** Opening LISTED RECORDS block **

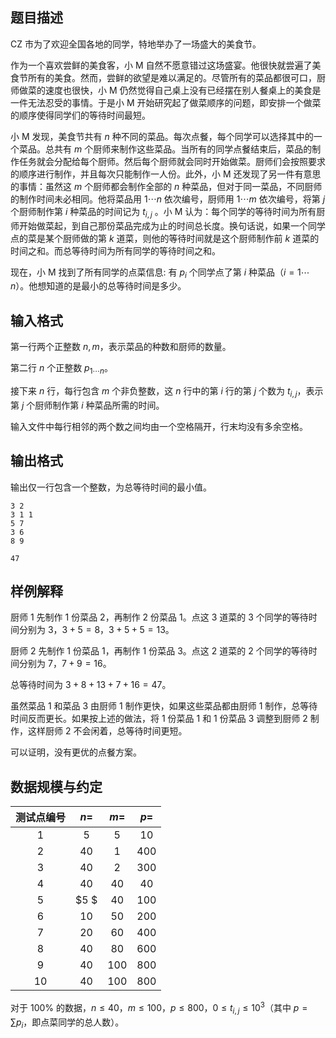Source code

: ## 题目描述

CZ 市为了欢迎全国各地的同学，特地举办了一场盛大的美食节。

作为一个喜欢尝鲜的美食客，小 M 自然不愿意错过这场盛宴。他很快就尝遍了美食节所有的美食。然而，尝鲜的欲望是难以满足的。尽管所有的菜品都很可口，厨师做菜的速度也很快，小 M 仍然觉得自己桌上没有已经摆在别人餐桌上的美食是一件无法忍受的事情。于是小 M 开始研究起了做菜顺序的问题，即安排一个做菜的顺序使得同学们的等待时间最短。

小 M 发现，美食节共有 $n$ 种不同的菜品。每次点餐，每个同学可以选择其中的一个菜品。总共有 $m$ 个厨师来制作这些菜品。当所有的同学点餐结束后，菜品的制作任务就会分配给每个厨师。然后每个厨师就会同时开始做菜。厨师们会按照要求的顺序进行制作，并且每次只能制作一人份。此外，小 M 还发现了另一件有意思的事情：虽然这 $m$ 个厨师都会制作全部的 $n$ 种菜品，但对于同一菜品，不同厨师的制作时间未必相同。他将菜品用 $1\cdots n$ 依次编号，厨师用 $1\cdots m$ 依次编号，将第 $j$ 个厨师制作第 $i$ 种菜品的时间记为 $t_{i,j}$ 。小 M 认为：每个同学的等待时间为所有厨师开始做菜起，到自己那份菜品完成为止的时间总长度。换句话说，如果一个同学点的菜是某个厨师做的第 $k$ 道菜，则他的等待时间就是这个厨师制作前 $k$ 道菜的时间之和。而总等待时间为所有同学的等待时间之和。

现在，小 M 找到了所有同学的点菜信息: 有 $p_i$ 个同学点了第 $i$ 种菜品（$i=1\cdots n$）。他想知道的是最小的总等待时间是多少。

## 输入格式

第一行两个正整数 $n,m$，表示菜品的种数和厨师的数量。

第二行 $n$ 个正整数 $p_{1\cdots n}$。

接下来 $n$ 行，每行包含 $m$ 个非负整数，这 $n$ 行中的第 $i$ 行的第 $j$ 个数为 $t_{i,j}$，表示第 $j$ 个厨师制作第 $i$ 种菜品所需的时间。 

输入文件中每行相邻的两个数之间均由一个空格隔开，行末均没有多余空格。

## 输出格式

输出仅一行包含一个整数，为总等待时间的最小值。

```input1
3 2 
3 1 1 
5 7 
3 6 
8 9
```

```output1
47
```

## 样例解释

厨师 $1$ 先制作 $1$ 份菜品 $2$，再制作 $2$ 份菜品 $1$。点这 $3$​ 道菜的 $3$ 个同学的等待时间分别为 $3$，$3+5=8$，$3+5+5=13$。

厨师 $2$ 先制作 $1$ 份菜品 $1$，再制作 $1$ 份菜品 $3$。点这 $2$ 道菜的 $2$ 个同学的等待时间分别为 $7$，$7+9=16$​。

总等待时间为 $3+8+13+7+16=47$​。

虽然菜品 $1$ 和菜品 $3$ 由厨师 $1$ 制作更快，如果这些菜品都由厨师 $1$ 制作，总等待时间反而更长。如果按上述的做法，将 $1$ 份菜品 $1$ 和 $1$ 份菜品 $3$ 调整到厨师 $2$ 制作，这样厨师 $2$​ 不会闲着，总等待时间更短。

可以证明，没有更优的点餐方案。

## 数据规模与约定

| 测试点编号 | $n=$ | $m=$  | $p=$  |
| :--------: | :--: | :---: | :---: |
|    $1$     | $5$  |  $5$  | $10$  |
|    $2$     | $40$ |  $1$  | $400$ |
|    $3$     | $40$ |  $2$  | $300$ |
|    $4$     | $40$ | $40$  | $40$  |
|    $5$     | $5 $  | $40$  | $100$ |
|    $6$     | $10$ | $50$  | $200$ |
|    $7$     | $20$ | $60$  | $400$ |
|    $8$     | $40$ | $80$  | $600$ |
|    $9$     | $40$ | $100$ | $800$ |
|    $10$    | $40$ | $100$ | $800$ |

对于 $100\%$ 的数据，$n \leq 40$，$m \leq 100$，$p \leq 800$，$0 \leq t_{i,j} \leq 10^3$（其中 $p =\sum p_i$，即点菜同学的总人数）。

** Closing LISTED RECORDS block **
** Opening LISTED RECORDS block **

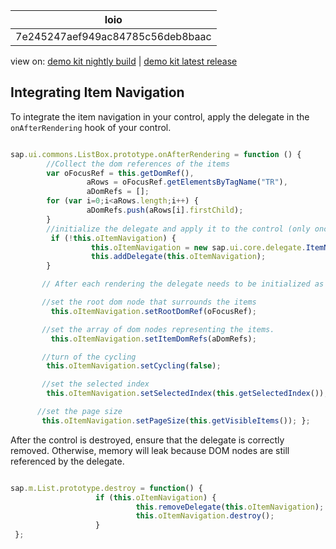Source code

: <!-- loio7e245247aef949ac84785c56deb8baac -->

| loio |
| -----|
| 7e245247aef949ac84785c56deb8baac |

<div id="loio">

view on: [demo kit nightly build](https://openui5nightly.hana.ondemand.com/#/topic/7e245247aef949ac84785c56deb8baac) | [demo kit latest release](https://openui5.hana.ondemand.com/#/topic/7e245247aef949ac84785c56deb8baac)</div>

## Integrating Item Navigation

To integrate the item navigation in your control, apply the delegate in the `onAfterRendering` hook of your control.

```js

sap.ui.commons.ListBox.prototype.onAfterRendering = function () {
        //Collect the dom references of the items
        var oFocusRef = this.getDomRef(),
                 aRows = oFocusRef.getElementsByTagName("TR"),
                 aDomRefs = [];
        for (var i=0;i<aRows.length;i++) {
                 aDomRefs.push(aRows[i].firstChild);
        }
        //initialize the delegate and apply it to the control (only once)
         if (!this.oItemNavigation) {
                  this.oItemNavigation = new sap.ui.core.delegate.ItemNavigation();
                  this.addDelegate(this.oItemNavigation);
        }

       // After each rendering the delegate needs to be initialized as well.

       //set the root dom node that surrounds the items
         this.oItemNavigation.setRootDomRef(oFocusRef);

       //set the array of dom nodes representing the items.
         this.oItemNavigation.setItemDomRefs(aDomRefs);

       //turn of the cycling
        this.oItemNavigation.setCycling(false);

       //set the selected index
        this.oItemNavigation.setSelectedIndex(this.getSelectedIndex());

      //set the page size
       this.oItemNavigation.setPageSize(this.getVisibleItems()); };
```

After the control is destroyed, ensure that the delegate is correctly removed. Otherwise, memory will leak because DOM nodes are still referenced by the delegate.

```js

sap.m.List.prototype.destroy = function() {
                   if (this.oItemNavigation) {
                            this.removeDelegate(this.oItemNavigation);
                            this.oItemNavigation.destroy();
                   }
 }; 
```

** Closing LISTED RECORDS block **

## AIM OF THE EXERCISE
Your answer should be the exact lines above from the one with "输入文件中每行相邻的两个数之间均由一个空格隔开，行末均没有多余空格。" through the one with "总等待时间为 $3+8+13+7+16=47$​。", both included, and nothing besides.

## REPLY
输入文件中每行相邻的两个数之间均由一个空格隔开，行末均没有多余空格。

## 输出格式

输出仅一行包含一个整数，为总等待时间的最小值。

```input1
3 2 
3 1 1 
5 7 
3 6 
8 9
```

```output1
47
```

## 样例解释

厨师 $1$ 先制作 $1$ 份菜品 $2$，再制作 $2$ 份菜品 $1$。点这 $3$​ 道菜的 $3$ 个同学的等待时间分别为 $3$，$3+5=8$，$3+5+5=13$。

厨师 $2$ 先制作 $1$ 份菜品 $1$，再制作 $1$ 份菜品 $3$。点这 $2$ 道菜的 $2$ 个同学的等待时间分别为 $7$，$7+9=16$​。

总等待时间为 $3+8+13+7+16=47$​。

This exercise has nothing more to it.